George Orwell Essay, Research Paper
Biography Report In any writer’s life, there are many important people who can affect the writer’s work. In George Orwell the Political Pen, By Keith Ferrell, the headmaster of St. Cyprian and his wife, Mr. and Mrs. Vaughan Wilkes influenced Orwell’s works. The British author George Orwell, pen name for Eric Blair, was born in 1903 in the Indian Village Motihari. At the young age of eight, Eric Blair was packed off to boarding school at St. Cyprian’s where he was an outsider. He was one of the very few scholarship students among wealthy children of upper class. Blair learned quickly enough, under the unwavering guidance of Mr. and Mrs. Vaughan Wilkes, St. Cyprian’s had developed a regimen for the boys designed to strengthen their characters, to instill in them the harsh discipline they would impose on them. The school master and his wife used kicks and caresses to keep the boys in line. Mrs. Wilkes dominated school life far more than did her husband. She was constantly on patrol, walking up and down the halls in search of boys transgressing the school’s strict rules. Those boys would be penalized severely. St. Cyprian instilled maturity in its students, and the students were expected to display maturity from the day they arrived. Anything less was a denial of their class and responsibilities. There was also a feeling at St. Cyprian’s that the boys’ mail was closely scrutinized by Mrs. Wilkes, and that comments which reflected poorly upon the school would not only be censored, but would also bring down punishment on the letter writer.

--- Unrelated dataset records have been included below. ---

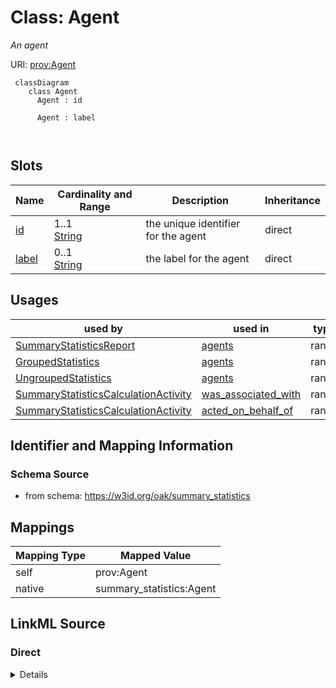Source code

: # Class: Agent


_An agent_





URI: [prov:Agent](http://www.w3.org/ns/prov#Agent)



```{mermaid}
 classDiagram
    class Agent
      Agent : id
        
      Agent : label
        
      
```




<!-- no inheritance hierarchy -->


## Slots

| Name | Cardinality and Range | Description | Inheritance |
| ---  | --- | --- | --- |
| [id](id.md) | 1..1 <br/> [String](String.md) | the unique identifier for the agent | direct |
| [label](label.md) | 0..1 <br/> [String](String.md) | the label for the agent | direct |





## Usages

| used by | used in | type | used |
| ---  | --- | --- | --- |
| [SummaryStatisticsReport](SummaryStatisticsReport.md) | [agents](agents.md) | range | [Agent](Agent.md) |
| [GroupedStatistics](GroupedStatistics.md) | [agents](agents.md) | range | [Agent](Agent.md) |
| [UngroupedStatistics](UngroupedStatistics.md) | [agents](agents.md) | range | [Agent](Agent.md) |
| [SummaryStatisticsCalculationActivity](SummaryStatisticsCalculationActivity.md) | [was_associated_with](was_associated_with.md) | range | [Agent](Agent.md) |
| [SummaryStatisticsCalculationActivity](SummaryStatisticsCalculationActivity.md) | [acted_on_behalf_of](acted_on_behalf_of.md) | range | [Agent](Agent.md) |






## Identifier and Mapping Information







### Schema Source


* from schema: https://w3id.org/oak/summary_statistics





## Mappings

| Mapping Type | Mapped Value |
| ---  | ---  |
| self | prov:Agent |
| native | summary_statistics:Agent |





## LinkML Source

<!-- TODO: investigate https://stackoverflow.com/questions/37606292/how-to-create-tabbed-code-blocks-in-mkdocs-or-sphinx -->

### Direct

<details>
```yaml
name: Agent
description: An agent
from_schema: https://w3id.org/oak/summary_statistics
attributes:
  id:
    name: id
    description: the unique identifier for the agent
    from_schema: https://w3id.org/oak/summary_statistics
    identifier: true
    range: string
    required: true
  label:
    name: label
    description: the label for the agent
    from_schema: https://w3id.org/oak/summary_statistics
    rank: 1000
    slot_uri: rdfs:label
    range: string
class_uri: prov:Agent

```
</details>

### Induced

<details>
```yaml
name: Agent
description: An agent
from_schema: https://w3id.org/oak/summary_statistics
attributes:
  id:
    name: id
    description: the unique identifier for the agent
    from_schema: https://w3id.org/oak/summary_statistics
    identifier: true
    alias: id
    owner: Agent
    domain_of:
    - SummaryStatisticsReport
    - Ontology
    - Agent
    - ContributorRole
    range: string
    required: true
  label:
    name: label
    description: the label for the agent
    from_schema: https://w3id.org/oak/summary_statistics
    rank: 1000
    slot_uri: rdfs:label
    alias: label
    owner: Agent
    domain_of:
    - Agent
    range: string
class_uri: prov:Agent

```
</details>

In academic matters, lessons were taught by rote, with memorization rather than understanding. The teachers and administrations were less concerned with whether or not the students actually understood the material than they were with whether or not their charges would be able to give the correct answers on the tests they would face when trying to get into a prestigious public school, as private high schools are known in Britain. Therefore, the students were not taught, but were handed facts to be memorized to pass the entrance exams. Since Eric Blair thrived on true learning, this school was not for him. He could not bear to tell his parents about the school since his parents were struggling so much to pay the tuition. These experiences were George Orwell’s first taste of dictatorship, for he was being helpless under the rule of an absolute power. Orwell transferred these feelings of hatred for unquestioning obedience to authority to Winston Smith, who in Nineteen Eighty Four, finds himself trapped in a harsh totalitarian world where the Party tries to control everything, even thought and emotion. However, unlike Winston Smith, who was defeated by society and his own weaknesses, George Orwell’s life was ended with triumph. In conclusion, Mr. and Mrs. Wilkes put George Orwell through the unique experiences of his school life, which he uses to create the living nightmare in the novel Nineteen Eighty Four.